Why are the values of String.valueOf(5.6d + 5.8d) and String.format("%f", 5.6d + 5.8d) diffrent?
String.valueOf(5.6d + 5.8d) will print "11.399999999999999".
String.format("%f", 5.6d + 5.8d) will print "11.400000".
Why is it so?
Edit: The question differs to Is floating point math broken? , because String.format() round up (see answers)
From the documentation of Format Strings for String#format:
If the precision is less than the number of digits which would appear after the decimal point in the string returned by Float.toString(float) or Double.toString(double) respectively, then the value will be rounded using the round half up algorithm.
By default, String.format("%f", ...) uses 6 decimal digits of precision; because this is fewer digits than what would appear when used by Double.toString(double) (which is equivalent to String.valueOf(double)), then the value is rounded as specified above.
There are two parts to the explanation.
The result of 5.6d + 5.8d is not exactly 11.4 due to binary floating point representation, precision and rounding issues; see Is floating point math broken? for explanations of why that is so. (And no, it isn't broken!)
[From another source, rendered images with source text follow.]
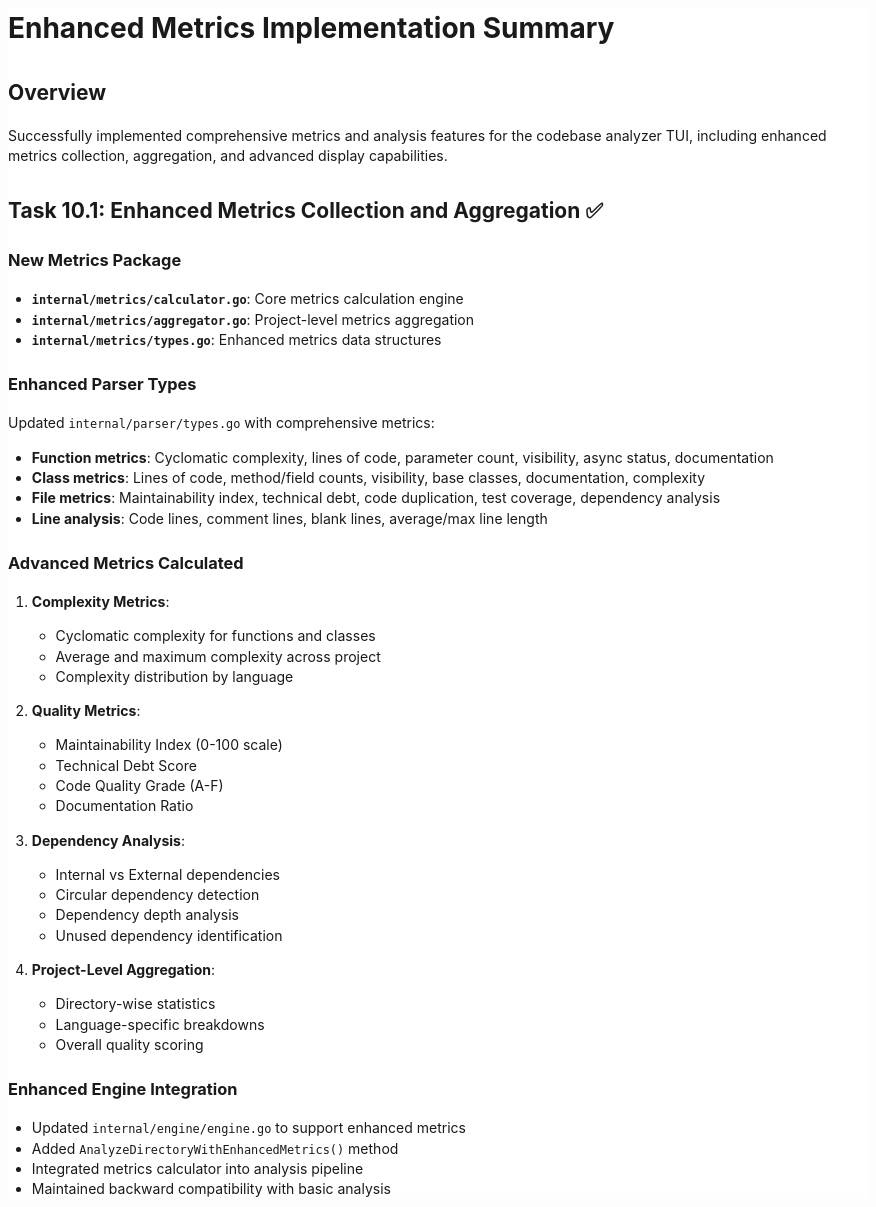 # Enhanced Metrics Implementation Summary

## Overview
Successfully implemented comprehensive metrics and analysis features for the codebase analyzer TUI, including enhanced metrics collection, aggregation, and advanced display capabilities.

## Task 10.1: Enhanced Metrics Collection and Aggregation ✅

### New Metrics Package
- **`internal/metrics/calculator.go`**: Core metrics calculation engine
- **`internal/metrics/aggregator.go`**: Project-level metrics aggregation
- **`internal/metrics/types.go`**: Enhanced metrics data structures

### Enhanced Parser Types
Updated `internal/parser/types.go` with comprehensive metrics:
- **Function metrics**: Cyclomatic complexity, lines of code, parameter count, visibility, async status, documentation
- **Class metrics**: Lines of code, method/field counts, visibility, base classes, documentation, complexity
- **File metrics**: Maintainability index, technical debt, code duplication, test coverage, dependency analysis
- **Line analysis**: Code lines, comment lines, blank lines, average/max line length

### Advanced Metrics Calculated
1. **Complexity Metrics**:
   - Cyclomatic complexity for functions and classes
   - Average and maximum complexity across project
   - Complexity distribution by language

2. **Quality Metrics**:
   - Maintainability Index (0-100 scale)
   - Technical Debt Score
   - Code Quality Grade (A-F)
   - Documentation Ratio

3. **Dependency Analysis**:
   - Internal vs External dependencies
   - Circular dependency detection
   - Dependency depth analysis
   - Unused dependency identification

4. **Project-Level Aggregation**:
   - Directory-wise statistics
   - Language-specific breakdowns
   - Overall quality scoring

### Enhanced Engine Integration
- Updated `internal/engine/engine.go` to support enhanced metrics
- Added `AnalyzeDirectoryWithEnhancedMetrics()` method
- Integrated metrics calculator into analysis pipeline
- Maintained backward compatibility with basic analysis
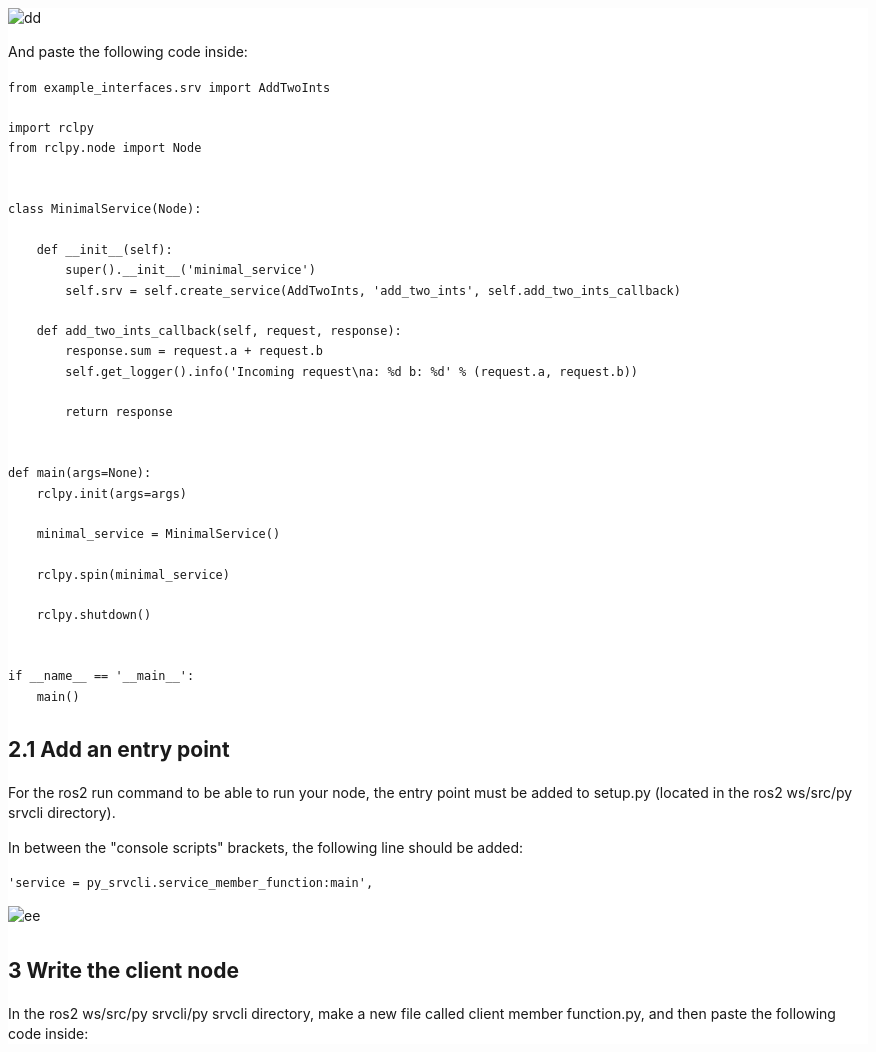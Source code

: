 ![dd](https://user-images.githubusercontent.com/58104378/194226758-c76b5289-9deb-41a9-b656-a9f1bf083ce5.png)

And paste the following code inside:
```
from example_interfaces.srv import AddTwoInts

import rclpy
from rclpy.node import Node


class MinimalService(Node):

    def __init__(self):
        super().__init__('minimal_service')
        self.srv = self.create_service(AddTwoInts, 'add_two_ints', self.add_two_ints_callback)

    def add_two_ints_callback(self, request, response):
        response.sum = request.a + request.b
        self.get_logger().info('Incoming request\na: %d b: %d' % (request.a, request.b))

        return response


def main(args=None):
    rclpy.init(args=args)

    minimal_service = MinimalService()

    rclpy.spin(minimal_service)

    rclpy.shutdown()


if __name__ == '__main__':
    main()
 ```
 
  
## 2.1 Add an entry point
For the ros2 run command to be able to run your node, the entry point must be added to setup.py (located in the ros2 ws/src/py srvcli directory).

In between the "console scripts" brackets, the following line should be added:
```
'service = py_srvcli.service_member_function:main',
```
![ee](https://user-images.githubusercontent.com/58104378/194227837-9e1018ee-e035-48cf-b41e-f0ef3a5b736a.png)

## 3 Write the client node
In the ros2 ws/src/py srvcli/py srvcli directory, make a new file called client member function.py, and then paste the following code inside:
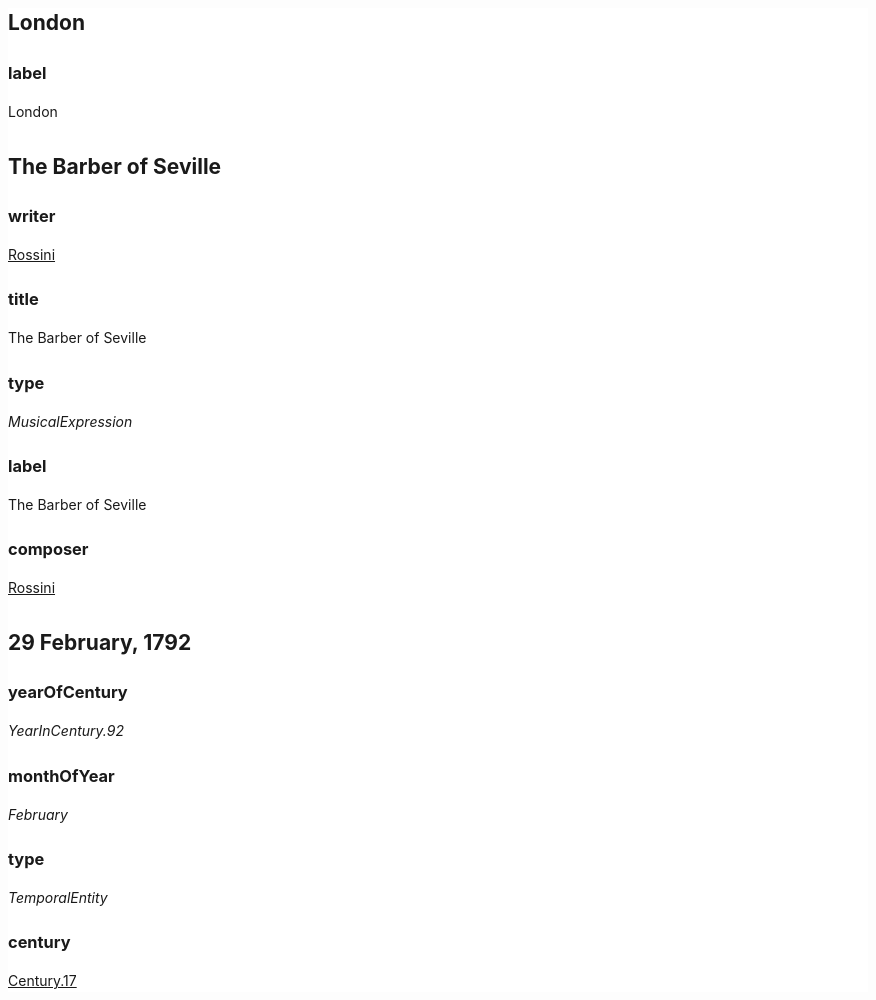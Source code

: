 ## London

### label


London

## The Barber of Seville

### writer


[Rossini](#Rossini)

### title


The Barber of Seville

### type


*MusicalExpression*

### label


The Barber of Seville

### composer


[Rossini](#Rossini)

## 29 February, 1792

### yearOfCentury


*YearInCentury.92*

### monthOfYear


*February*

### type


*TemporalEntity*

### century


[Century.17](#Century.17)
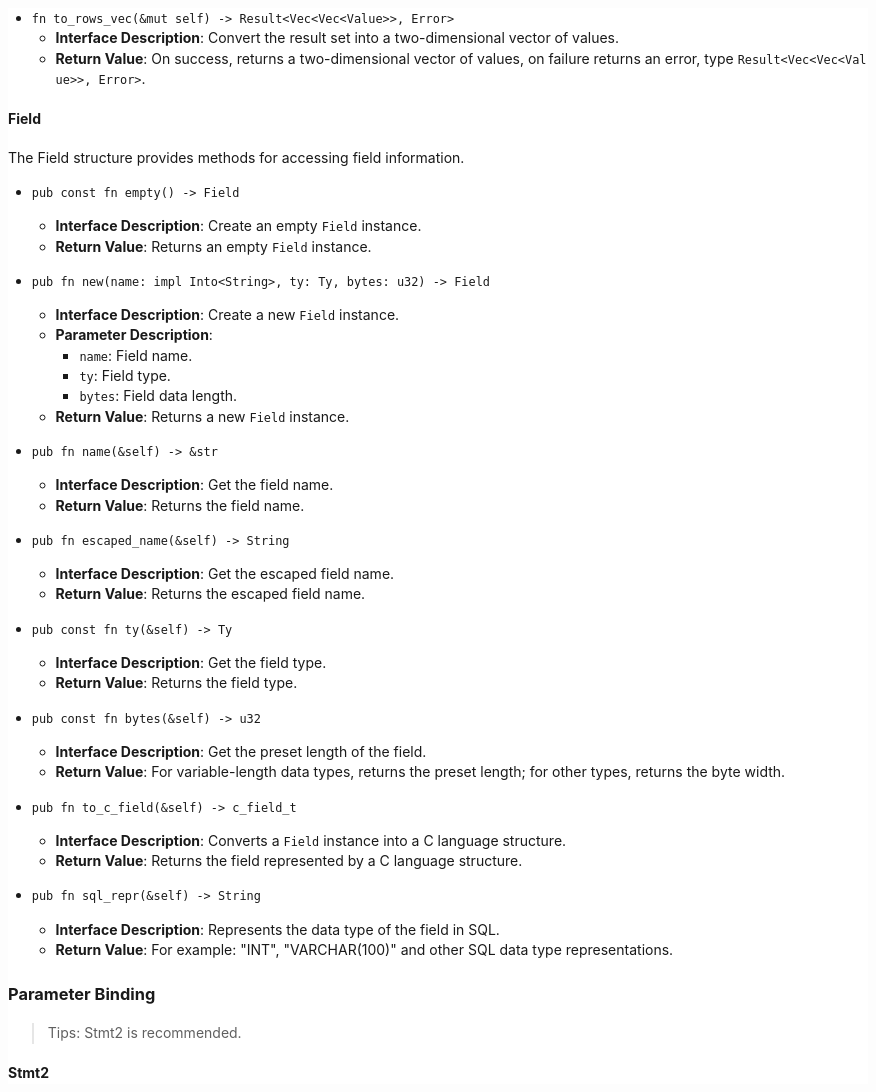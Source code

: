 - `fn to_rows_vec(&mut self) -> Result<Vec<Vec<Value>>, Error>`
  - **Interface Description**: Convert the result set into a two-dimensional vector of values.
  - **Return Value**: On success, returns a two-dimensional vector of values, on failure returns an error, type `Result<Vec<Vec<Value>>, Error>`.

#### Field

The Field structure provides methods for accessing field information.

- `pub const fn empty() -> Field`

  - **Interface Description**: Create an empty `Field` instance.
  - **Return Value**: Returns an empty `Field` instance.

- `pub fn new(name: impl Into<String>, ty: Ty, bytes: u32) -> Field`

  - **Interface Description**: Create a new `Field` instance.
  - **Parameter Description**:
    - `name`: Field name.
    - `ty`: Field type.
    - `bytes`: Field data length.
  - **Return Value**: Returns a new `Field` instance.

- `pub fn name(&self) -> &str`

  - **Interface Description**: Get the field name.
  - **Return Value**: Returns the field name.

- `pub fn escaped_name(&self) -> String`

  - **Interface Description**: Get the escaped field name.
  - **Return Value**: Returns the escaped field name.

- `pub const fn ty(&self) -> Ty`

  - **Interface Description**: Get the field type.
  - **Return Value**: Returns the field type.

- `pub const fn bytes(&self) -> u32`

  - **Interface Description**: Get the preset length of the field.
  - **Return Value**: For variable-length data types, returns the preset length; for other types, returns the byte width.

- `pub fn to_c_field(&self) -> c_field_t`

  - **Interface Description**: Converts a `Field` instance into a C language structure.
  - **Return Value**: Returns the field represented by a C language structure.

- `pub fn sql_repr(&self) -> String`
  - **Interface Description**: Represents the data type of the field in SQL.
  - **Return Value**: For example: "INT", "VARCHAR(100)" and other SQL data type representations.

### Parameter Binding

> Tips: Stmt2 is recommended.

#### Stmt2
The reason that String.valueOf and String.format are outputting different answers for the same double value is down to the respective specifications:
For valueOf:
"How many digits must be printed for the fractional part of m or a? There must be at least one digit to represent the fractional part, and beyond that as many, but only as many, more digits as are needed to uniquely distinguish the argument value from adjacent values of type double."
The double value is closer to 11.399999999999999 than 14.0 so the output is the former.
For format:
"If the conversion is 'e', 'E' or 'f', then the precision is the number of digits after the decimal separator. If the precision is not specified, then it is assumed to be 6."
When you round 11.399999999999999 to 6 digits of precision after the decimal point you get 11.40000000.
(The above quotes are from the Java 9 javadocs.)